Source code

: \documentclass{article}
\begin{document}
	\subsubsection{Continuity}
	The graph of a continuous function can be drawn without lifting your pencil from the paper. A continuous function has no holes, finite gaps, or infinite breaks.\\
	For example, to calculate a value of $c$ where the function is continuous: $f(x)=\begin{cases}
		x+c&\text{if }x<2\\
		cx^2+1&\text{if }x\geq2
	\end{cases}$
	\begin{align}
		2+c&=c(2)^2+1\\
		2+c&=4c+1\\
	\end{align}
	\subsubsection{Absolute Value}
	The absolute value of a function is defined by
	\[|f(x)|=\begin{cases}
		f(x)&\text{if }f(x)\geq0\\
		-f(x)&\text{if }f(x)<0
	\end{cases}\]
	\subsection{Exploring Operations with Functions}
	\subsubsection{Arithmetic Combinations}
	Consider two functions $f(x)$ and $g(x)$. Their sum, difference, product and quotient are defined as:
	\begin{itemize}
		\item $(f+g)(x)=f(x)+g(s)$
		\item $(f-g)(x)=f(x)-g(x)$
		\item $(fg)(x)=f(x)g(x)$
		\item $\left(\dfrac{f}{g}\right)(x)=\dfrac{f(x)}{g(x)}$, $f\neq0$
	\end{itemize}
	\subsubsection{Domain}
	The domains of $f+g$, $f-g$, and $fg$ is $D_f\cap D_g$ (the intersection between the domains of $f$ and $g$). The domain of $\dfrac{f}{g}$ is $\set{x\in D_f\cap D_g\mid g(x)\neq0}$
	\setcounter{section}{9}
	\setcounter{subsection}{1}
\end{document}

[TASK TO CARRY OUT]
Where does the string "cases" occur in the material? Copy every line where it does.

[ANSWER]
	For example, to calculate a value of $c$ where the function is continuous: $f(x)=\begin{cases}
	\end{cases}$
	\[|f(x)|=\begin{cases}
	\end{cases}\]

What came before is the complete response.